-- Task --
Check each line of the entries below for the word "mdash", and copy out the ones that have it.

-- Dataset entries --
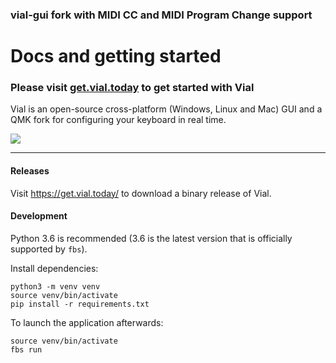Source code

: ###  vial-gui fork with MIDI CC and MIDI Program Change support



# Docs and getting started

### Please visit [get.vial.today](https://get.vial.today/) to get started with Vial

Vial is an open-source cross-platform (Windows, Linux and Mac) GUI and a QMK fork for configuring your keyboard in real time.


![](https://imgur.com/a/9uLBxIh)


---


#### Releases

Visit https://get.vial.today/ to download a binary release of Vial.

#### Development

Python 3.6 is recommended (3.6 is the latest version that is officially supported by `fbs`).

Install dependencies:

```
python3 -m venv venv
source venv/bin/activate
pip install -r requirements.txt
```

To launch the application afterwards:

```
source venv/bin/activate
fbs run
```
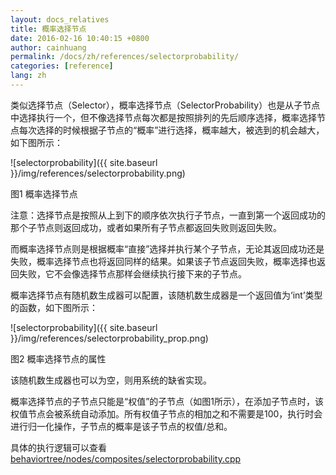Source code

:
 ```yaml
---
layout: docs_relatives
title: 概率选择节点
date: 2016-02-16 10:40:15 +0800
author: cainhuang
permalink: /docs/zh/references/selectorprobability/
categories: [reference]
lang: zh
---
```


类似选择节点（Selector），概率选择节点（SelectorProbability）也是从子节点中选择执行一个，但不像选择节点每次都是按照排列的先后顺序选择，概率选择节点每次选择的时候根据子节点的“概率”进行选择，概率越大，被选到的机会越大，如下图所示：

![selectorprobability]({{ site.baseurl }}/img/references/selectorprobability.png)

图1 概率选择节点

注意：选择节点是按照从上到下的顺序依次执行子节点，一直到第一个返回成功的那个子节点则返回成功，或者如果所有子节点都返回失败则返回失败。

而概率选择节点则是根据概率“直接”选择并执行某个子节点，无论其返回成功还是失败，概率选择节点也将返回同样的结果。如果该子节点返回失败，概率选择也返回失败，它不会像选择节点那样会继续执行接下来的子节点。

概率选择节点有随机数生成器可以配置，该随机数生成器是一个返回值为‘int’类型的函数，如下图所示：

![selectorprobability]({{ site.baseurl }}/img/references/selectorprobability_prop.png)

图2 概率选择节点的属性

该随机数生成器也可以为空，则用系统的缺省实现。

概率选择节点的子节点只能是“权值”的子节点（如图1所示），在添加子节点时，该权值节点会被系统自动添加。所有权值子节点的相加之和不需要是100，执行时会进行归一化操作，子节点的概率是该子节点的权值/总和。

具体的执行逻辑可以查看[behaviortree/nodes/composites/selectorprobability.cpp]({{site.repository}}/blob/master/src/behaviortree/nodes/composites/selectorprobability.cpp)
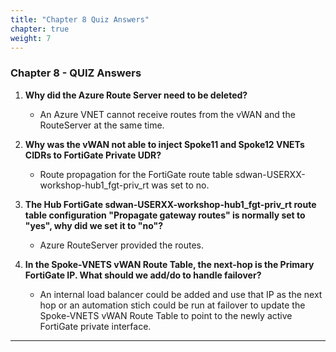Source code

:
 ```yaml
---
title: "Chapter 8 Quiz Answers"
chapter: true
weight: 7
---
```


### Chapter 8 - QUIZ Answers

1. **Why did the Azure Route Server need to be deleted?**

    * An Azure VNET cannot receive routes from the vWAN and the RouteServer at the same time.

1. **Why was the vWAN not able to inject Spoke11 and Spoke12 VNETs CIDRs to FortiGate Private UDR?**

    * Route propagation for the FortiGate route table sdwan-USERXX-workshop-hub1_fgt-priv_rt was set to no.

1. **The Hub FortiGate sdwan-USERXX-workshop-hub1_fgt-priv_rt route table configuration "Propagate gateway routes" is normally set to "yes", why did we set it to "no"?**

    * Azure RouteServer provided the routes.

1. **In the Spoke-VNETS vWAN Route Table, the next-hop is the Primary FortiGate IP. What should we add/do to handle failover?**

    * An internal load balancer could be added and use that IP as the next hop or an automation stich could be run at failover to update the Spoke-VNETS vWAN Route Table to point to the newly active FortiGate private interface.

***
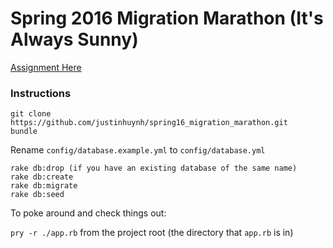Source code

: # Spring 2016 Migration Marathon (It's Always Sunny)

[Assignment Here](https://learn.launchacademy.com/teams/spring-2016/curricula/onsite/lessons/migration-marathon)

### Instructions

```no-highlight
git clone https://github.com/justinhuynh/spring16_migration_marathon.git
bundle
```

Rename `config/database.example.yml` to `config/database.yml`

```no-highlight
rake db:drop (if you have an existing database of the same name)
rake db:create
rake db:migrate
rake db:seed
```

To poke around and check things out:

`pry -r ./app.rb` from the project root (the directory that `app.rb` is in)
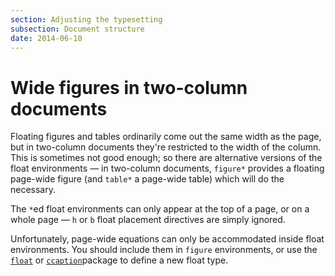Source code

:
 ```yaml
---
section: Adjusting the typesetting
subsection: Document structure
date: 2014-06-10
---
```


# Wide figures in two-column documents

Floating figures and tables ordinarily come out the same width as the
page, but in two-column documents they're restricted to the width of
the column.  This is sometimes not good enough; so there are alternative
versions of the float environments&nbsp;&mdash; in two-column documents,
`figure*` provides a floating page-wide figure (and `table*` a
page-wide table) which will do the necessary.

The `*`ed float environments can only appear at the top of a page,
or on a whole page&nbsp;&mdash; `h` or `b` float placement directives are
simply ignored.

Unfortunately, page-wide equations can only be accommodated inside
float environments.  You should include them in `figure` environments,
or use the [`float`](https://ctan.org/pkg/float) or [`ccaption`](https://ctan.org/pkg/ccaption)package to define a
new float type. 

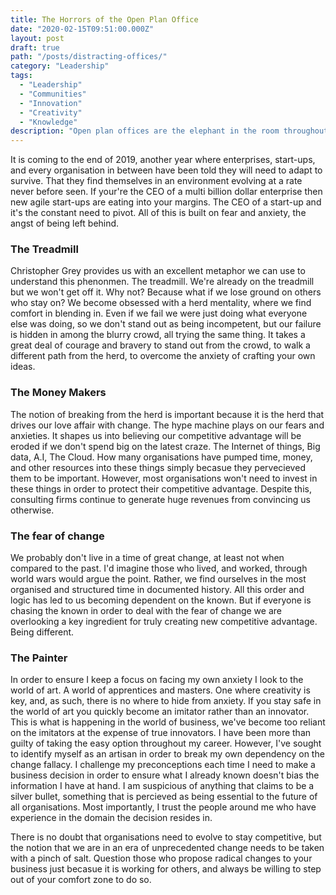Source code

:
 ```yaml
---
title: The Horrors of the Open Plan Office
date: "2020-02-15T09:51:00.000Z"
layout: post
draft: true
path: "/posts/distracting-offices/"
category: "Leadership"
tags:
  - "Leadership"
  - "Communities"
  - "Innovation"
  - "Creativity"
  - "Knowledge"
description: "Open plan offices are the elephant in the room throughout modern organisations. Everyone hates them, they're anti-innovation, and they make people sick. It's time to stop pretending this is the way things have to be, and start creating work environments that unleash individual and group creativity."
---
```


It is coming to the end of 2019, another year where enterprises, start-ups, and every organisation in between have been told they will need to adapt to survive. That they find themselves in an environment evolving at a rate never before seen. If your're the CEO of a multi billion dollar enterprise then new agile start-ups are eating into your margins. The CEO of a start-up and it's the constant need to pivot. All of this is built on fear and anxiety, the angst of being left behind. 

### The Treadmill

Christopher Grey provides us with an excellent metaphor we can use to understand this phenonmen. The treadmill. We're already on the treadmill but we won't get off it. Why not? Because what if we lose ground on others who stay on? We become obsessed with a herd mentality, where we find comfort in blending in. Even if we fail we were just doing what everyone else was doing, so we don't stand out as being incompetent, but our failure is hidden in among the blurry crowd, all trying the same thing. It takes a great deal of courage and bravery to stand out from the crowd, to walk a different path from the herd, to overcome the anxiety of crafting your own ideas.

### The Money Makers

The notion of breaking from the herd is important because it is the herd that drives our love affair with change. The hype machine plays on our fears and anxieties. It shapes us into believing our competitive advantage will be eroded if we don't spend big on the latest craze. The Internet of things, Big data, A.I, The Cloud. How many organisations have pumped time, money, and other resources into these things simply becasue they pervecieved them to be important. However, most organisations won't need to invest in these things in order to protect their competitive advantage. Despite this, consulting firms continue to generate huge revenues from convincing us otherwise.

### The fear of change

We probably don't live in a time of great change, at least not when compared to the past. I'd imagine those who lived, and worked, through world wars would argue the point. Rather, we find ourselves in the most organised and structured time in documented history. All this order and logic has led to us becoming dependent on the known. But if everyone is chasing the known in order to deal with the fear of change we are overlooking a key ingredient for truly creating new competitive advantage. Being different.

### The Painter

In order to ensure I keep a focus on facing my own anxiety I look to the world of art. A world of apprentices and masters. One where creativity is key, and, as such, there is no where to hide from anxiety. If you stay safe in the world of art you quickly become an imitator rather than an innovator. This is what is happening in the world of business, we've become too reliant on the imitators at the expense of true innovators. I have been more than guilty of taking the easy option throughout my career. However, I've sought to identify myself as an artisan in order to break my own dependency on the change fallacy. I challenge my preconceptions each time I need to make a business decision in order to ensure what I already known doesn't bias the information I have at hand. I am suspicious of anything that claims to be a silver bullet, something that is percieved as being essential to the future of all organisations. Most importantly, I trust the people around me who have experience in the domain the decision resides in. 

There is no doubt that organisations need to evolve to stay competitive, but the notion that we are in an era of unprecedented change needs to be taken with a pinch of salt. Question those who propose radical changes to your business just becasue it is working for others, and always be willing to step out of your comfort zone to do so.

-- Completed exercise --
versions of the float environments&nbsp;&mdash; in two-column documents,
or on a whole page&nbsp;&mdash; `h` or `b` float placement directives are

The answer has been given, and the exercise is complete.